New home lending up in all states, with one notable exception

New home lending took a positive turn in May with all states - bar one - experiencing an upswing. Find out where you sit on the national scale



New home lending experienced a slight upswing in May, according to ABS housing finance figures released late last week, signalling positive news for brokers in all but one state.

The number of loans for the construction and purchase of new owner-occupied homes rose by 0.6% in May, to a level that is 18.1% higher than a year earlier.

"Today's figures show that new home lending to owner occupiers is continuing to consolidate the stronger gains made earlier on in the year. The current pace of improvement, however, is still quite modest," says HIA economist, Diwa Hopkins.

"Looking at new home lending across the states and territories, it is encouraging to see that these improvements have been reasonably broad-based. In most jurisdictions, the number of loans over the three months to May 2013 is substantially higher than 12 months ago.”

However, Tasmania remains an exception to the rule, with the state continuing to suffer a ‘particularly protracted decline’, according to Hopkins.

"In terms of lending to investors, in aggregate, the value of lending was up by 1.5% in May. Much of this improvement was driven by lending for new homes, which increased by 17.2%, following last month's weak result.”

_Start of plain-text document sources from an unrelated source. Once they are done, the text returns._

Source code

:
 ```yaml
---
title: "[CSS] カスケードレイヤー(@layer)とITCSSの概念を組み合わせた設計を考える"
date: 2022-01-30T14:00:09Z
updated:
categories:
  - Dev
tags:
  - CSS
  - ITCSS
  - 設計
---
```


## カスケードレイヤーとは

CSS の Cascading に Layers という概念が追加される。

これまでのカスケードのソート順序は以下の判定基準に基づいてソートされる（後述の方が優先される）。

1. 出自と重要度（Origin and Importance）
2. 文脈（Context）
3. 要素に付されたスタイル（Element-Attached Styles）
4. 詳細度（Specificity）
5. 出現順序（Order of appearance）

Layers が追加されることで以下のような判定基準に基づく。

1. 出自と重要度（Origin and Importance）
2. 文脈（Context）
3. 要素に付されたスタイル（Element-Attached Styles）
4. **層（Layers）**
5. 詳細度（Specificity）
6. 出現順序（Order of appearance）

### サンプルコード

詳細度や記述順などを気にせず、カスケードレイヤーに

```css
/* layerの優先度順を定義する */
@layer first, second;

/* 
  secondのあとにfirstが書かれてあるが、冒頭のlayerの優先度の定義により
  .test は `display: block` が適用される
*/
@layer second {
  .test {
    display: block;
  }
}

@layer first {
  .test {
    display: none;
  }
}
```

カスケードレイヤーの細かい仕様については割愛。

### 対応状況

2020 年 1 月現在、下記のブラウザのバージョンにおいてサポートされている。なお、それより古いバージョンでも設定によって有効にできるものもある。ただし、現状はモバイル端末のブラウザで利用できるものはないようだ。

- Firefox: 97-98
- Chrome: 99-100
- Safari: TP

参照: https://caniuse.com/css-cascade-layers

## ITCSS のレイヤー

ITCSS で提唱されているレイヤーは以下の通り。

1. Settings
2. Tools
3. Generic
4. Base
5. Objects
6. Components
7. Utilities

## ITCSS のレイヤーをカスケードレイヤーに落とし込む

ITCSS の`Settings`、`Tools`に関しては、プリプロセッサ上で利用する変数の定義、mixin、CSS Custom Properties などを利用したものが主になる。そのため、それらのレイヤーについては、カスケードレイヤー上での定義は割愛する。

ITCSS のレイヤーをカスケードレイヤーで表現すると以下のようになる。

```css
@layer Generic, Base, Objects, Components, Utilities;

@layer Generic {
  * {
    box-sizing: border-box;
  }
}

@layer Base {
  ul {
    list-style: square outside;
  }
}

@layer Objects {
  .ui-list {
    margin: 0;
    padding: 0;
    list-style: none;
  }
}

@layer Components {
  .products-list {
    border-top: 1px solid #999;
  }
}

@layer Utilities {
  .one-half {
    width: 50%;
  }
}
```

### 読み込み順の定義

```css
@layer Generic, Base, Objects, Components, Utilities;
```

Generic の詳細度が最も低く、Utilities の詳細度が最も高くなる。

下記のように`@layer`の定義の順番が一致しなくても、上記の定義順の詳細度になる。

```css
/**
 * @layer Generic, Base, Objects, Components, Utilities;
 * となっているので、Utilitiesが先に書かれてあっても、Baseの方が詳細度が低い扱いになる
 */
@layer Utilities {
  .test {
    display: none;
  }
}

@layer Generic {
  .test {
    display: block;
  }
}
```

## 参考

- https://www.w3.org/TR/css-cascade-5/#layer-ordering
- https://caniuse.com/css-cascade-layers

In May 2013 the seasonally adjusted number of housing finance commitments (for both new and established owner-occupied housing) increased by 1.0% in New South Wales, 2.6% in Victoria, 3.9% in Queensland, 0.6% in South Australia, 3.4% in Western Australia, 1.7% in Tasmania and 4.7% in the Northern Territory. The total number of housing finance commitments fell by 0.5% in the Australian Capital Territory.